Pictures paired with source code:
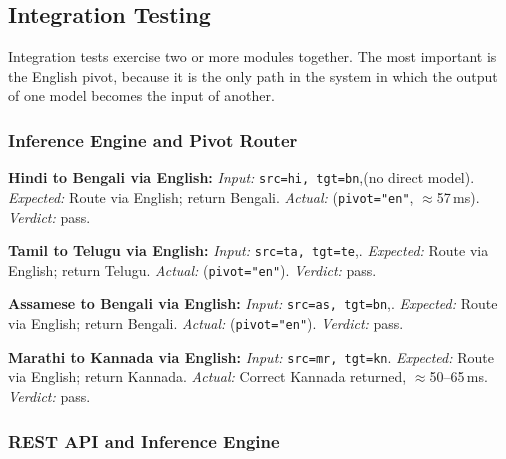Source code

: \subsection{Integration Testing}
\label{subsec:integrationtest}

Integration tests exercise two or more modules together. The most important is
the English pivot, because it is the only path in the system in which the output
of one model becomes the input of another.

\subsubsection{Inference Engine and Pivot Router}

\begin{bullets}
\item \textbf{Hindi to Bengali via English:} \emph{Input:} \texttt{src=hi, tgt=bn},\newline {}\newline (no direct model). \emph{Expected:} Route via English; return Bengali. \emph{Actual:} \newline (\texttt{pivot="en"}, $\approx$57\,ms). \emph{Verdict:} pass.
\item \textbf{Tamil to Telugu via English:} \emph{Input:} \texttt{src=ta, tgt=te},\newline {}. \emph{Expected:} Route via English; return Telugu. \emph{Actual:} \newline (\texttt{pivot="en"}). \emph{Verdict:} pass.
\item \textbf{Assamese to Bengali via English:} \emph{Input:} \texttt{src=as, tgt=bn},\newline {}. \emph{Expected:} Route via English; return Bengali. \emph{Actual:} \newline (\texttt{pivot="en"}). \emph{Verdict:} pass.
\item \textbf{Marathi to Kannada via English:} \emph{Input:} \texttt{src=mr, tgt=kn}. \emph{Expected:} Route via English; return Kannada. \emph{Actual:} Correct Kannada returned, $\approx$50--65\,ms. \emph{Verdict:} pass.
\end{bullets}

\subsubsection{REST API and Inference Engine}

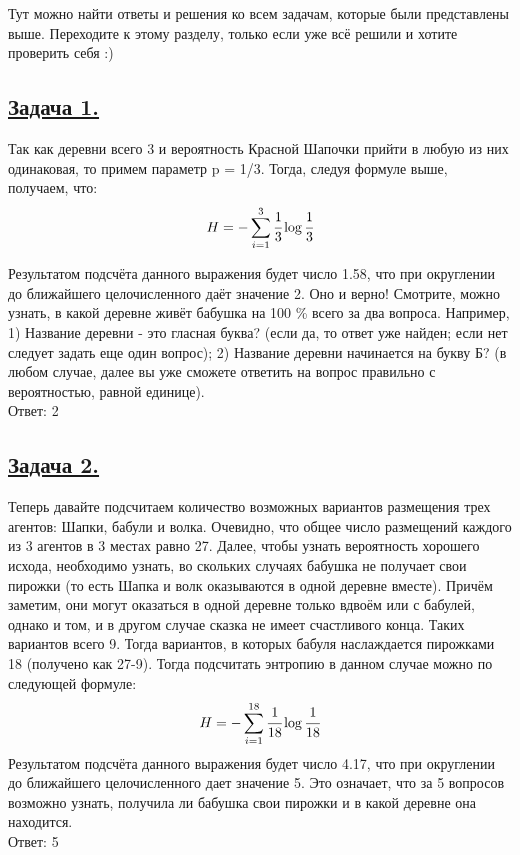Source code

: Тут можно найти ответы и решения ко всем задачам, которые были представлены выше. Переходите к этому разделу, только если уже всё решили и хотите проверить себя :)

\subsection*{\hyperref[sec:problem1]{Задача 1.}}
\label{sec:sol_problem1}
Так как деревни всего 3 и вероятность Красной Шапочки прийти в любую из них одинаковая, то примем параметр p = 1/3. Тогда, следуя формуле выше, получаем, что:
\[H=-\sum\limits_{i=1}^3 \cfrac{1}{3}\log \cfrac{1}{3} \]

Результатом подсчёта данного выражения будет число 1.58, что при округлении до ближайшего целочисленного даёт значение 2. Оно и верно! Смотрите, можно узнать, в какой деревне живёт бабушка на 100 \%  всего за два вопроса. 
Например, 1) Название деревни - это гласная буква? (если да, то ответ уже найден; если нет следует задать еще один вопрос); 2) Название деревни начинается на букву Б? (в любом случае, далее вы уже сможете ответить на вопрос правильно с вероятностью, равной единице). \\

Ответ: 2
\subsection*{\hyperref[sec:problem2]{Задача 2.}}
\label{sec:sol_problem2}
Теперь давайте подсчитаем количество возможных вариантов размещения трех агентов: Шапки, бабули и волка. Очевидно, что общее число размещений каждого из 3 агентов в 3 местах равно 27. 
Далее, чтобы узнать вероятность хорошего исхода, необходимо узнать, во скольких случаях бабушка не получает свои пирожки (то есть Шапка и волк оказываются в одной деревне вместе). Причём заметим, они могут оказаться в одной деревне только вдвоём или с бабулей, однако и том, и в другом случае сказка не имеет счастливого конца. Таких вариантов всего 9. Тогда вариантов, в которых бабуля наслаждается пирожками 18 (получено как 27-9).
Тогда подсчитать энтропию в данном случае можно по следующей формуле:
\[H=-\sum\limits_{i=1}^{18}  \cfrac{1}{18}\log \cfrac{1}{18} \]
Результатом подсчёта данного выражения будет число 4.17, что при округлении до ближайшего целочисленного дает значение 5. Это означает, что за 5 вопросов возможно узнать, получила ли бабушка свои пирожки и в какой деревне она находится. \\ 

Ответ: 5

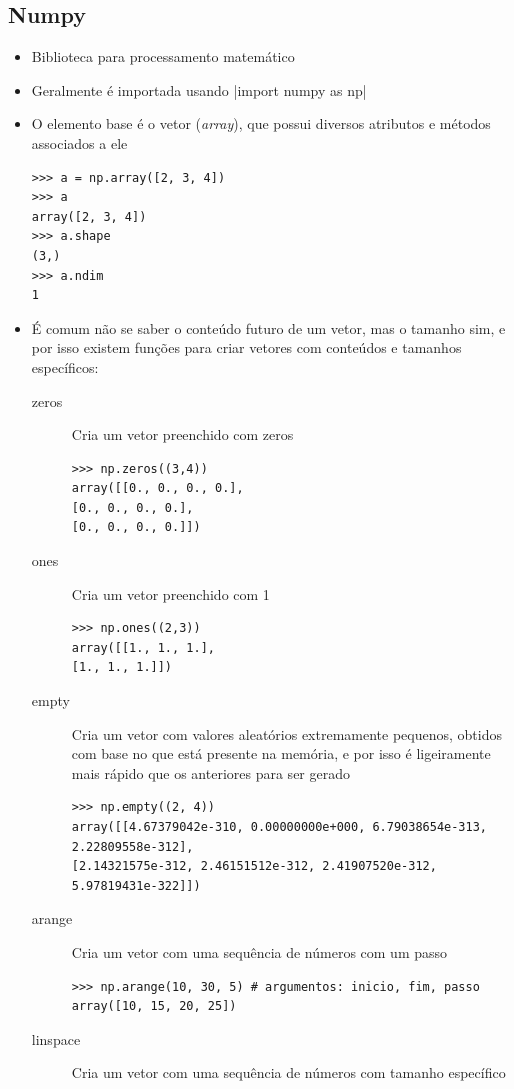 \subsection{Numpy}
\begin{itemize}
	\item Biblioteca para processamento matemático~\cite{harris_array_2020}
	\item Geralmente é importada usando |import numpy as np|
	\item O elemento base é o vetor (\textit{array}), que possui diversos atributos e métodos associados a ele
	\begin{verbatim}
>>> a = np.array([2, 3, 4])
>>> a
array([2, 3, 4])
>>> a.shape
(3,)
>>> a.ndim
1
	\end{verbatim}
	\item É comum não se saber o conteúdo futuro de um vetor, mas o tamanho sim, e por isso existem funções para criar vetores com conteúdos e tamanhos específicos:
	\begin{description}
		\item[zeros] Cria um vetor preenchido com zeros
		\begin{verbatim}
>>> np.zeros((3,4))
array([[0., 0., 0., 0.],
[0., 0., 0., 0.],
[0., 0., 0., 0.]])
		\end{verbatim}
		\item[ones] Cria um vetor preenchido com 1
		\begin{verbatim}
>>> np.ones((2,3))
array([[1., 1., 1.],
[1., 1., 1.]])
		\end{verbatim}
		\item[empty] Cria um vetor com valores aleatórios extremamente pequenos, obtidos com base no que está presente na memória, e por isso é ligeiramente mais rápido que os anteriores para ser gerado
		\begin{verbatim}
>>> np.empty((2, 4))
array([[4.67379042e-310, 0.00000000e+000, 6.79038654e-313,
2.22809558e-312],
[2.14321575e-312, 2.46151512e-312, 2.41907520e-312,
5.97819431e-322]])
		\end{verbatim}
		\item[arange] Cria um vetor com uma sequência de números com um passo
		\begin{verbatim}
>>> np.arange(10, 30, 5) # argumentos: inicio, fim, passo
array([10, 15, 20, 25])
		\end{verbatim}
		\item[linspace] Cria um vetor com uma sequência de números com tamanho específico
		\begin{verbatim}

\end{verbatim}
\end{description}
\end{itemize}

(About this exercise): Keep each line of the records exactly as it is while transcribing them, but leave the images behind.

(Solution for this problem):
Source code

: \subsection{Integration Testing}
\label{subsec:integrationtest}

Integration tests exercise two or more modules together. The most important is
the English pivot, because it is the only path in the system in which the output
of one model becomes the input of another.

\subsubsection{Inference Engine and Pivot Router}

\begin{bullets}
\item \textbf{Hindi to Bengali via English:} \emph{Input:} \texttt{src=hi, tgt=bn},\newline {}\newline (no direct model). \emph{Expected:} Route via English; return Bengali. \emph{Actual:} \newline (\texttt{pivot="en"}, $\approx$57\,ms). \emph{Verdict:} pass.
\item \textbf{Tamil to Telugu via English:} \emph{Input:} \texttt{src=ta, tgt=te},\newline {}. \emph{Expected:} Route via English; return Telugu. \emph{Actual:} \newline (\texttt{pivot="en"}). \emph{Verdict:} pass.
\item \textbf{Assamese to Bengali via English:} \emph{Input:} \texttt{src=as, tgt=bn},\newline {}. \emph{Expected:} Route via English; return Bengali. \emph{Actual:} \newline (\texttt{pivot="en"}). \emph{Verdict:} pass.
\item \textbf{Marathi to Kannada via English:} \emph{Input:} \texttt{src=mr, tgt=kn}. \emph{Expected:} Route via English; return Kannada. \emph{Actual:} Correct Kannada returned, $\approx$50--65\,ms. \emph{Verdict:} pass.
\end{bullets}

\subsubsection{REST API and Inference Engine}

Source code

: Тут можно найти ответы и решения ко всем задачам, которые были представлены выше. Переходите к этому разделу, только если уже всё решили и хотите проверить себя :)

\subsection*{\hyperref[sec:problem1]{Задача 1.}}
\label{sec:sol_problem1}
Так как деревни всего 3 и вероятность Красной Шапочки прийти в любую из них одинаковая, то примем параметр p = 1/3. Тогда, следуя формуле выше, получаем, что:
\[H=-\sum\limits_{i=1}^3 \cfrac{1}{3}\log \cfrac{1}{3} \]

Результатом подсчёта данного выражения будет число 1.58, что при округлении до ближайшего целочисленного даёт значение 2. Оно и верно! Смотрите, можно узнать, в какой деревне живёт бабушка на 100 \%  всего за два вопроса. 
Например, 1) Название деревни - это гласная буква? (если да, то ответ уже найден; если нет следует задать еще один вопрос); 2) Название деревни начинается на букву Б? (в любом случае, далее вы уже сможете ответить на вопрос правильно с вероятностью, равной единице). \\

Ответ: 2
\subsection*{\hyperref[sec:problem2]{Задача 2.}}
\label{sec:sol_problem2}
Теперь давайте подсчитаем количество возможных вариантов размещения трех агентов: Шапки, бабули и волка. Очевидно, что общее число размещений каждого из 3 агентов в 3 местах равно 27. 
Далее, чтобы узнать вероятность хорошего исхода, необходимо узнать, во скольких случаях бабушка не получает свои пирожки (то есть Шапка и волк оказываются в одной деревне вместе). Причём заметим, они могут оказаться в одной деревне только вдвоём или с бабулей, однако и том, и в другом случае сказка не имеет счастливого конца. Таких вариантов всего 9. Тогда вариантов, в которых бабуля наслаждается пирожками 18 (получено как 27-9).
Тогда подсчитать энтропию в данном случае можно по следующей формуле:
\[H=-\sum\limits_{i=1}^{18}  \cfrac{1}{18}\log \cfrac{1}{18} \]
Результатом подсчёта данного выражения будет число 4.17, что при округлении до ближайшего целочисленного дает значение 5. Это означает, что за 5 вопросов возможно узнать, получила ли бабушка свои пирожки и в какой деревне она находится. \\ 

Ответ: 5

 \subsection{Numpy}
\begin{itemize}
	\item Biblioteca para processamento matemático~\cite{harris_array_2020}
	\item Geralmente é importada usando |import numpy as np|
	\item O elemento base é o vetor (\textit{array}), que possui diversos atributos e métodos associados a ele
	\begin{verbatim}
>>> a = np.array([2, 3, 4])
>>> a
array([2, 3, 4])
>>> a.shape
(3,)
>>> a.ndim
1
	\end{verbatim}
	\item É comum não se saber o conteúdo futuro de um vetor, mas o tamanho sim, e por isso existem funções para criar vetores com conteúdos e tamanhos específicos:
	\begin{description}
		\item[zeros] Cria um vetor preenchido com zeros
		\begin{verbatim}
>>> np.zeros((3,4))
array([[0., 0., 0., 0.],
[0., 0., 0., 0.],
[0., 0., 0., 0.]])
		\end{verbatim}
		\item[ones] Cria um vetor preenchido com 1
		\begin{verbatim}
>>> np.ones((2,3))
array([[1., 1., 1.],
[1., 1., 1.]])
		\end{verbatim}
		\item[empty] Cria um vetor com valores aleatórios extremamente pequenos, obtidos com base no que está presente na memória, e por isso é ligeiramente mais rápido que os anteriores para ser gerado
		\begin{verbatim}
>>> np.empty((2, 4))
array([[4.67379042e-310, 0.00000000e+000, 6.79038654e-313,
2.22809558e-312],
[2.14321575e-312, 2.46151512e-312, 2.41907520e-312,
5.97819431e-322]])
		\end{verbatim}
		\item[arange] Cria um vetor com uma sequência de números com um passo
		\begin{verbatim}
>>> np.arange(10, 30, 5) # argumentos: inicio, fim, passo
array([10, 15, 20, 25])
		\end{verbatim}
		\item[linspace] Cria um vetor com uma sequência de números com tamanho específico
		\begin{verbatim}

\end{verbatim}
\end{description}
\end{itemize}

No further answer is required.